--- Supplied information Enclosed Below ---
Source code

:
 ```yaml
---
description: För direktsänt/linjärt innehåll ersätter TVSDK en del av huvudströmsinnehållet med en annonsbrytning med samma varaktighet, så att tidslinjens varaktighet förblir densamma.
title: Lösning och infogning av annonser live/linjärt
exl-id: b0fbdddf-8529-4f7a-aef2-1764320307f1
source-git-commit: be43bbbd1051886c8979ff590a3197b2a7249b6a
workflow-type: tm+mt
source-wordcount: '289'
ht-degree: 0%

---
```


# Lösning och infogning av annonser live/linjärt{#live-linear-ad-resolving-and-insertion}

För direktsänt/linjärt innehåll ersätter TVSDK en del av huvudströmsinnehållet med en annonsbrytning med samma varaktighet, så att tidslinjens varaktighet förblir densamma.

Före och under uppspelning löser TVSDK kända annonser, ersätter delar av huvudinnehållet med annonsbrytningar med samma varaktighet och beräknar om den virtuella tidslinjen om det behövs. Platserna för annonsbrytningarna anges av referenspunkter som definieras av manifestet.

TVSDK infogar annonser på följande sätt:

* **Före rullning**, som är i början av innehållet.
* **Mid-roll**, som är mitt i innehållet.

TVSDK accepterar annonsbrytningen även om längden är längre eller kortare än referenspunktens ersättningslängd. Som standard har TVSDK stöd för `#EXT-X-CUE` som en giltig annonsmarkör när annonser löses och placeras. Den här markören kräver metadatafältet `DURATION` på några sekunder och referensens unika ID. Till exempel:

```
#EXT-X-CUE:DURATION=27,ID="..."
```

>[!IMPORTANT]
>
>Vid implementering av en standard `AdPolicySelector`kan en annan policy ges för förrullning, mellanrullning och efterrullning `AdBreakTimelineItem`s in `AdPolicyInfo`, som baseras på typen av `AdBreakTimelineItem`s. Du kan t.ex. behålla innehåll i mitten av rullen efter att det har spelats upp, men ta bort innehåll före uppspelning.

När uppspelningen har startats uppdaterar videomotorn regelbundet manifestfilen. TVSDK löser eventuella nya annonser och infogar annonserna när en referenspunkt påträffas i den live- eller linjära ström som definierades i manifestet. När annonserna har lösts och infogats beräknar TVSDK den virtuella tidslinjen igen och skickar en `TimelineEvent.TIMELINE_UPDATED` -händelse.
--- End of Enclosed Supplied information ---
--- Supplied information Enclosed Below ---
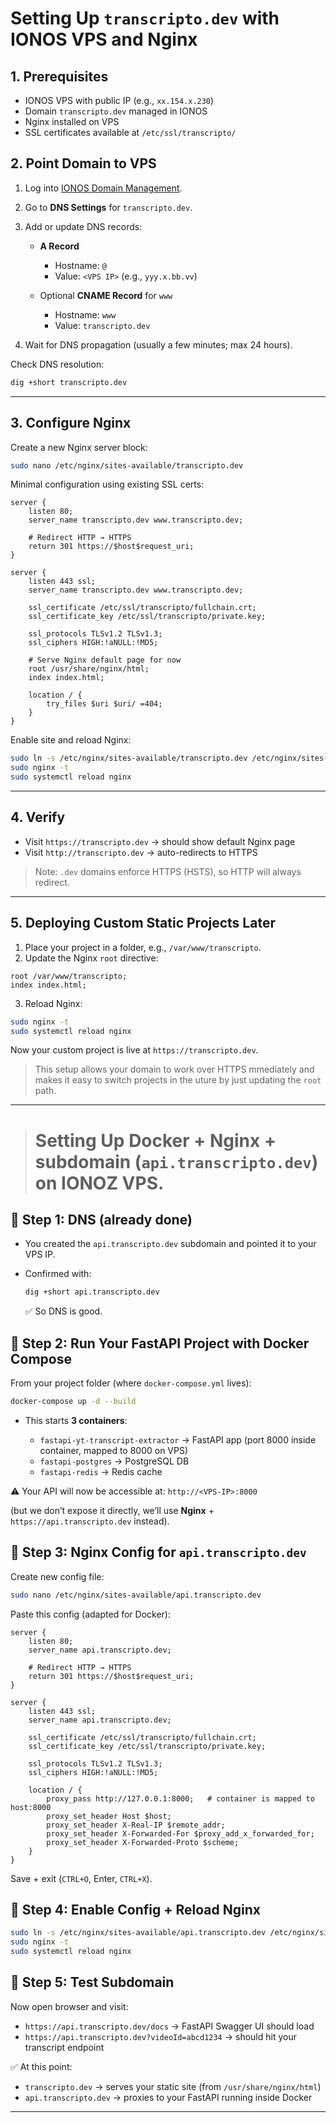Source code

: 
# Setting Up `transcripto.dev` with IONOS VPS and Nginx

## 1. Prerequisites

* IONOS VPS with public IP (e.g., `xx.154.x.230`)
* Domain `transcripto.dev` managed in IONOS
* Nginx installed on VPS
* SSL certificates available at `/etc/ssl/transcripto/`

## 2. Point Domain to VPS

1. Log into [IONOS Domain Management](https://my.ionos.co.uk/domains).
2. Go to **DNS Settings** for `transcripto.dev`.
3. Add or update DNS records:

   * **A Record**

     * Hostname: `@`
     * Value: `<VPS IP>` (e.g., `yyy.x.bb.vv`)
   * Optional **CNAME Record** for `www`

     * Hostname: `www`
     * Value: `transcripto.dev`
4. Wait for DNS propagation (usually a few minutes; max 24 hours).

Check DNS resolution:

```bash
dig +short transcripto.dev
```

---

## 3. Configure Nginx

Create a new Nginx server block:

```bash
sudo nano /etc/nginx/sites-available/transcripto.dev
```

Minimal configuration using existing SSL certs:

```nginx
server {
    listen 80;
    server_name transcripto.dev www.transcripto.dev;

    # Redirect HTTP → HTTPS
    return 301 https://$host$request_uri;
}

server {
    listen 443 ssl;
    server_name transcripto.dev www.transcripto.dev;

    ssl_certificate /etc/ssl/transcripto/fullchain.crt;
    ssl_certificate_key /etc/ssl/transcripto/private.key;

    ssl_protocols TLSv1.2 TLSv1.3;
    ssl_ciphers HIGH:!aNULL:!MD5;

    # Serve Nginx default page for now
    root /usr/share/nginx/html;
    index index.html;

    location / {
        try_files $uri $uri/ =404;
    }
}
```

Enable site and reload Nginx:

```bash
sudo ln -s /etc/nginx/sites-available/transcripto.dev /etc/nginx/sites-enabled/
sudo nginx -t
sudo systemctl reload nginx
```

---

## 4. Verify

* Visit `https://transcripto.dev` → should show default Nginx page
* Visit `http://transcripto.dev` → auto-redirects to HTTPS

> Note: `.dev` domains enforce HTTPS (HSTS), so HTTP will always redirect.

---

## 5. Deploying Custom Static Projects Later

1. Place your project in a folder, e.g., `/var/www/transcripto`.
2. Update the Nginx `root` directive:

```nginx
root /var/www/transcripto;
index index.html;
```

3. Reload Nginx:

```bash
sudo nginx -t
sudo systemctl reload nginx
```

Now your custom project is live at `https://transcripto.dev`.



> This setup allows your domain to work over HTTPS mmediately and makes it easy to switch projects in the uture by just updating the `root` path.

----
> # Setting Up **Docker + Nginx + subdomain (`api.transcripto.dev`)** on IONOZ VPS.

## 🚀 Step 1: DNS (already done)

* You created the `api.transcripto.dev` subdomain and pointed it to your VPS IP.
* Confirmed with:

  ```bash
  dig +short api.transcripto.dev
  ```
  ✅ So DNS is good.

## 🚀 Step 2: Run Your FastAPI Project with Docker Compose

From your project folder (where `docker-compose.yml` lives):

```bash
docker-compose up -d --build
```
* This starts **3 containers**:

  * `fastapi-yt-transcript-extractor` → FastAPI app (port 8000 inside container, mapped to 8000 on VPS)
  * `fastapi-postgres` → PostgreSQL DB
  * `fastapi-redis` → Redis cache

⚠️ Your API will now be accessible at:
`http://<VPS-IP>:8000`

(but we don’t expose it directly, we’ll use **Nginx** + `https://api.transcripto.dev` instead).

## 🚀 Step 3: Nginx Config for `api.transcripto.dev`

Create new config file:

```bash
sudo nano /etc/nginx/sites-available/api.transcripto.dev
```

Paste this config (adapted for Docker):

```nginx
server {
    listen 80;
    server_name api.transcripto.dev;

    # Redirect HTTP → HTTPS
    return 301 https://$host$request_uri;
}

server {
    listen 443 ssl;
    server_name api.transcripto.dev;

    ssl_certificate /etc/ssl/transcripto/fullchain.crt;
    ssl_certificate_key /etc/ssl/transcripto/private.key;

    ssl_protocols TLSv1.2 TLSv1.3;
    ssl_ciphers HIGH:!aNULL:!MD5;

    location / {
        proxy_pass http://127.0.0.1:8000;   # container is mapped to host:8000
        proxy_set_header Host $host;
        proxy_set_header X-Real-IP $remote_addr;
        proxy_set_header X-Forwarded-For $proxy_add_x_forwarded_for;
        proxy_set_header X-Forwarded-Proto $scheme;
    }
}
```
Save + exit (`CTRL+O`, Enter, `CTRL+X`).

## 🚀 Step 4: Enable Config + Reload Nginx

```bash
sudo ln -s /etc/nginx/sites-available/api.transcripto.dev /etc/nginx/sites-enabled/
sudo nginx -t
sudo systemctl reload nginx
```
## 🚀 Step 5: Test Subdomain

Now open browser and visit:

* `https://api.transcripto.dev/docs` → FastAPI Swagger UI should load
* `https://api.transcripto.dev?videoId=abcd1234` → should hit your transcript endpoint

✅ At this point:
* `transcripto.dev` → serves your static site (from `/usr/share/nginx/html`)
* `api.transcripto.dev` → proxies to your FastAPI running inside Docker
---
--- End of Enclosed Supplied information ---
> _Task objective_
If a line in the entries holds the string "eller", copy it.

> _Worked solution_
TVSDK accepterar annonsbrytningen även om längden är längre eller kortare än referenspunktens ersättningslängd. Som standard har TVSDK stöd för `#EXT-X-CUE` som en giltig annonsmarkör när annonser löses och placeras. Den här markören kräver metadatafältet `DURATION` på några sekunder och referensens unika ID. Till exempel:
När uppspelningen har startats uppdaterar videomotorn regelbundet manifestfilen. TVSDK löser eventuella nya annonser och infogar annonserna när en referenspunkt påträffas i den live- eller linjära ström som definierades i manifestet. När annonserna har lösts och infogats beräknar TVSDK den virtuella tidslinjen igen och skickar en `TimelineEvent.TIMELINE_UPDATED` -händelse.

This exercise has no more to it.